Reference persons PAOLO ERNESTO PRINETTO

External reference persons Samuele Yves CERINI (CINI Cybersecurity National Laboratory)
Matteo FORNERO (CINI Cybersecurity National Laboratory)
Nicol๒ MAUNERO (CINI Cybersecurity National Laboratory)

Research Groups GR-21 - TESTGROUP - TESTGROUP

Thesis type MASTER THESIS

Description Fault Injection attacks leverage external disturbances (laser, EM, power etc.) to introduce faults in VLSI chips by voluntarily changing their internal electrical states.

Randomly-placed Faul Injection (FI) attacks can change the firmware code flow of a device by skipping entire sets of instructions or by faulting their opcodes. Bit flips can also be forced on the data handled by internal variables so as to change the outcome of a code snippet or force specific branch executions. Targeted fault injection can go as far as disturbing cryptographic implementations (like AES-128) and leaking the secret key in use.

From a practical point of view:
• Power Fault Injection focuses on inserting glitches in either power supply lines or clock lines, hence requiring the attacker to phisically manipulate the PCB around the chip under attack;
• EM attacks can be pursued even without removing the device enclosure, just by hovering a discharging coil over the device, making this kind of FI attacks the most accessible and practical ones;
• Laser FI lives at the opposite side of the spectrum, being the most expensive attack (as it requires chip depackaging) but also being the most precise and effective one.

Countermeasures can span from software solutions, inserted at C or ASM level, to hardware solutions, leveraging internal clock oscillators or phisical Faraday-like shields.

For further introductions, please refer to the following videos:
• [Hardware Power Glitch attack – Fault Injection](https://www.youtube.com/watch?v=6Pf3pY3GxBM
• [Proving the efficacy of software countermeasures for Fault Injection](https://www.youtube.com/watch?v=2F6HDJ1veXY)

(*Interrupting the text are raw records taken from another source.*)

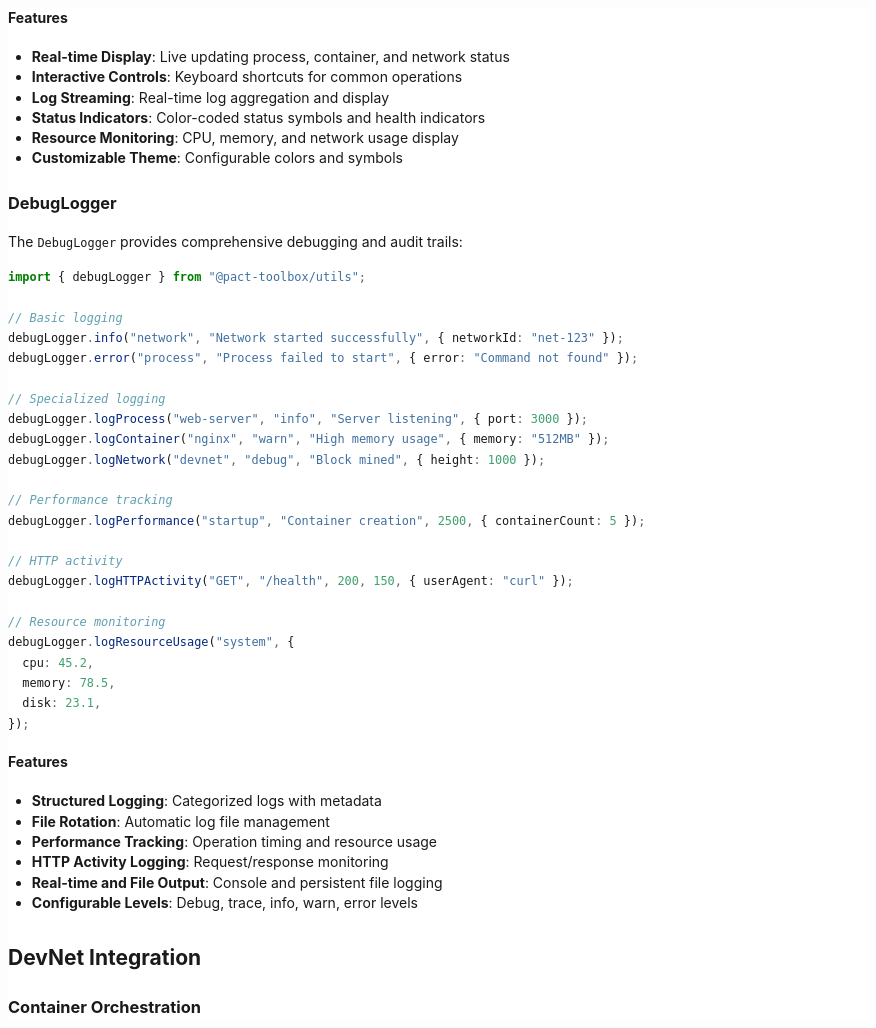 #### Features

- **Real-time Display**: Live updating process, container, and network status
- **Interactive Controls**: Keyboard shortcuts for common operations
- **Log Streaming**: Real-time log aggregation and display
- **Status Indicators**: Color-coded status symbols and health indicators
- **Resource Monitoring**: CPU, memory, and network usage display
- **Customizable Theme**: Configurable colors and symbols

### DebugLogger

The `DebugLogger` provides comprehensive debugging and audit trails:

```typescript
import { debugLogger } from "@pact-toolbox/utils";

// Basic logging
debugLogger.info("network", "Network started successfully", { networkId: "net-123" });
debugLogger.error("process", "Process failed to start", { error: "Command not found" });

// Specialized logging
debugLogger.logProcess("web-server", "info", "Server listening", { port: 3000 });
debugLogger.logContainer("nginx", "warn", "High memory usage", { memory: "512MB" });
debugLogger.logNetwork("devnet", "debug", "Block mined", { height: 1000 });

// Performance tracking
debugLogger.logPerformance("startup", "Container creation", 2500, { containerCount: 5 });

// HTTP activity
debugLogger.logHTTPActivity("GET", "/health", 200, 150, { userAgent: "curl" });

// Resource monitoring
debugLogger.logResourceUsage("system", {
  cpu: 45.2,
  memory: 78.5,
  disk: 23.1,
});
```

#### Features

- **Structured Logging**: Categorized logs with metadata
- **File Rotation**: Automatic log file management
- **Performance Tracking**: Operation timing and resource usage
- **HTTP Activity Logging**: Request/response monitoring
- **Real-time and File Output**: Console and persistent file logging
- **Configurable Levels**: Debug, trace, info, warn, error levels

## DevNet Integration

### Container Orchestration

The thesis, given the vastness of the topic and depending on the preferences, time dedicated and learning path of the candidate(s), can spread over a huge set of possible paths. Focus can be put on both the attack and countermeasures points of view. For instance:

• Candidate(s) may learn about different fault models, focusing on benchmarking the combination of multiple software countermeasures, evaluating their efficacy and their costs in terms of performance, applicability and protection provided;
• Focus can also be put on attacking/protecting specific cryptographic software implementations;
• Candidate(s) may want to focus on exploring the feasibility of hardware countermeasures, protecting soft-processors leveraging FPGA design;
• Exploring attacks and countermeasures, developing HW Capture-the-Flag competitions (Jeopardy and/or Atk/Def) for the PAIDEUSIS platform;
• Other proposals the candidate(s) may want to explore.

Required skills - Basics of Programming (Python, C, ARM (or RISC-V) Assembly), Hardware Design (VHDL/Verilog)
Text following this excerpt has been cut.